AVAILABLE DATA below:

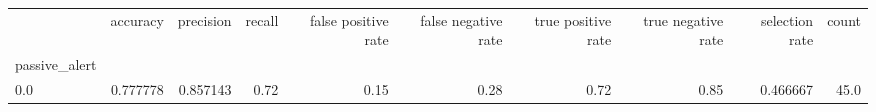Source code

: \begin{tabular}{lrrrrrrrrr}
\toprule
{} &  accuracy &  precision &  recall &  false positive rate &  false negative rate &  true positive rate &  true negative rate &  selection rate &  count \\
passive\_alert &           &            &         &                      &                      &                     &                     &                 &        \\
\midrule
0.0           &  0.777778 &   0.857143 &    0.72 &                 0.15 &                 0.28 &                0.72 &                0.85 &        0.466667 &   45.0 \\
\bottomrule
\end{tabular}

End of AVAILABLE DATA.

TO DO. Search the data for the string "tabular" and copy each line where it appears.

ANSWER SPACE.
: \begin{tabular}{lrrrrrrrrr}
\end{tabular}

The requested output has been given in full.